His features hadn’t changed that much: same Indian-ish high cheekbones, brown eyes peering out of slits, pointed nose, balled dimpled chin. The Ichabod Crane face was grooved with years, with hard living, but not-I would wager-lines etched by a conscience.
“Jesus Christ,” Arnold Wilson said thickly. “Is that who I think it is?”
He seemed a little surprised, a lot drunk, but not at all frightened or even concerned.
“Hello, Arnold,” I said.
I pulled the armchair up next to the bed where he sat propped up by a flat pillow, using the wall as his headboard.

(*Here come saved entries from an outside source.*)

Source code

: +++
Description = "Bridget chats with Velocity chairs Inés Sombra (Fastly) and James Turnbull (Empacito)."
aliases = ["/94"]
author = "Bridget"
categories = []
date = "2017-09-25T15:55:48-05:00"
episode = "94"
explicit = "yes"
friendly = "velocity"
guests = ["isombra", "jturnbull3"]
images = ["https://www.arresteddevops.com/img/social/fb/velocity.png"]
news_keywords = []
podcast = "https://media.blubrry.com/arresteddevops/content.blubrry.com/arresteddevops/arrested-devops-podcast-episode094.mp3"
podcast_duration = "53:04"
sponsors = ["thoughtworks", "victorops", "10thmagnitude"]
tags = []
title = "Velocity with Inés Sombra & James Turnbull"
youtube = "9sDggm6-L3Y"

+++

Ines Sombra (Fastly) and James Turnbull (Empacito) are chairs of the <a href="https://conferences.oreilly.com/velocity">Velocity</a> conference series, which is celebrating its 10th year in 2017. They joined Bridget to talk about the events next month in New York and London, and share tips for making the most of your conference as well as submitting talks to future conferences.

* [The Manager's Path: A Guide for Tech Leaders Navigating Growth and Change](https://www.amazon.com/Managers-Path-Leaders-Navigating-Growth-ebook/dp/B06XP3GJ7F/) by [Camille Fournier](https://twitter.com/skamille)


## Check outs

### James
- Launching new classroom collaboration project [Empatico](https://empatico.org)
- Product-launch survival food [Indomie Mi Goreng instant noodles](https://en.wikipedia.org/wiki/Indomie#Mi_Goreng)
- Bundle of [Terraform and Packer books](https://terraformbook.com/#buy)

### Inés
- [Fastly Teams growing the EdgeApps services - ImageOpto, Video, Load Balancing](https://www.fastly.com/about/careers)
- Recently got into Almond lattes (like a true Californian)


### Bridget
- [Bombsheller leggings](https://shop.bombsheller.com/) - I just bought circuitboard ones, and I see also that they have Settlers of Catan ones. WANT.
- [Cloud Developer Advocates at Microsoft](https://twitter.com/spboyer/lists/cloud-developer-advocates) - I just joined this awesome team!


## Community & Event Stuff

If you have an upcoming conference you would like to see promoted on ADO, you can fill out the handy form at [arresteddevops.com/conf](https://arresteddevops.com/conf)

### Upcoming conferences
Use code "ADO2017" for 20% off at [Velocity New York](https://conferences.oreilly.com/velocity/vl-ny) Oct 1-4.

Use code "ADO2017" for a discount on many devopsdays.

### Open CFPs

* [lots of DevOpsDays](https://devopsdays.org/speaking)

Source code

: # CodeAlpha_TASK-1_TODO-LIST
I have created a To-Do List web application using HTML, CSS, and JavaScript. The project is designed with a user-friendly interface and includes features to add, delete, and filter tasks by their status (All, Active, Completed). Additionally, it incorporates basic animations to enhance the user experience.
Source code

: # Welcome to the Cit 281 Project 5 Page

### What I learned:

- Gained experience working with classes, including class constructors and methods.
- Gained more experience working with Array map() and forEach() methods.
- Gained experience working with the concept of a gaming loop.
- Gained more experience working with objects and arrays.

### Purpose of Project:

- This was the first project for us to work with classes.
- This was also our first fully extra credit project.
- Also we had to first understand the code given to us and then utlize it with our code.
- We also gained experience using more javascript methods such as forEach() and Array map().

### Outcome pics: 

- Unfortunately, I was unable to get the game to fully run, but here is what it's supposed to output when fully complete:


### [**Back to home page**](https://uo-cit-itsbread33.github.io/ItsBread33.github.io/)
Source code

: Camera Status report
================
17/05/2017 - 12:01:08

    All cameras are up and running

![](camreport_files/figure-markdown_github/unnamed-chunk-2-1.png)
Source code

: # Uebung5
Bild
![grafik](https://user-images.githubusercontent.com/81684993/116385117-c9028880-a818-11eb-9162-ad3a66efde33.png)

He had an empty bottle of Muscatel limp in his lap.
His grin was yellow and green and black. “Wondered if you’d ever find me.”
“Pretty tough tracing a guy who’s willing to burn fifteen, sixteen people to a crisp, to cover his tracks.”
“Shit-fuckin’ lowlifes. Put ’em outa their misery… So you talked to Gil Johnson, huh?”
I nodded. “He’s researching the Dahlia. Of course he called me.”
“And then he mentioned ‘Arnold Smith,’ and you put two and two together.”
“I’m a detective. I hear about a six-four skid row alcoholic, and I’m able to deduce it might just be my old friend, Arnold Wilson.”
He laughed, once-or was it a cough? “You look good. Christ, how old are you?”
“I’ll be seventy-seven.”
“Christ, I’m just sixty-six and I look like Methuselah!” Shaking his head, he said, “Shit, guy lived as hard as you-you don’t look a day over fuckin’ sixty!”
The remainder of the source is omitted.